▶ _WHAT TO WORK ON_
Please tally every line in the listing below where the word "Monte" appears, then give the number and nothing more.
- Opening Delimiter -
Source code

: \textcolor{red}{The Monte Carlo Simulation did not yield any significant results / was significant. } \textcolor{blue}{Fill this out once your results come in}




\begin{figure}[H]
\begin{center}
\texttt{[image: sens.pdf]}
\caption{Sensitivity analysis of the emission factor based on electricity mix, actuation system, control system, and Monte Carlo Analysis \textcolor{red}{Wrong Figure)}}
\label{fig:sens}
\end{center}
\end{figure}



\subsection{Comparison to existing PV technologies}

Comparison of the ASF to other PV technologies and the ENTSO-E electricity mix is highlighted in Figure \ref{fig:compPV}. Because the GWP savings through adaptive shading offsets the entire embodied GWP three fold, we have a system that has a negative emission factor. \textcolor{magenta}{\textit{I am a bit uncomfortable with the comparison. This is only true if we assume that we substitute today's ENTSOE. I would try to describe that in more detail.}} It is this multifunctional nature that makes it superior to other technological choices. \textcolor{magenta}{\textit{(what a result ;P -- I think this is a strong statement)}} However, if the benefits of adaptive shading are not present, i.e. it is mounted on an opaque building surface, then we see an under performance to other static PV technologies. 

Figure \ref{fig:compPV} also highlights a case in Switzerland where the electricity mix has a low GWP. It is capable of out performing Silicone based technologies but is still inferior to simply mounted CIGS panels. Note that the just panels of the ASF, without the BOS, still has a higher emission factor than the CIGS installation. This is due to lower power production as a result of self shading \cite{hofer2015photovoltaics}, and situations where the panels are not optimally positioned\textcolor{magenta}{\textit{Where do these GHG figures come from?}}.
- Closing Delimiter -
▶ _EXERCISE OUTPUT_
2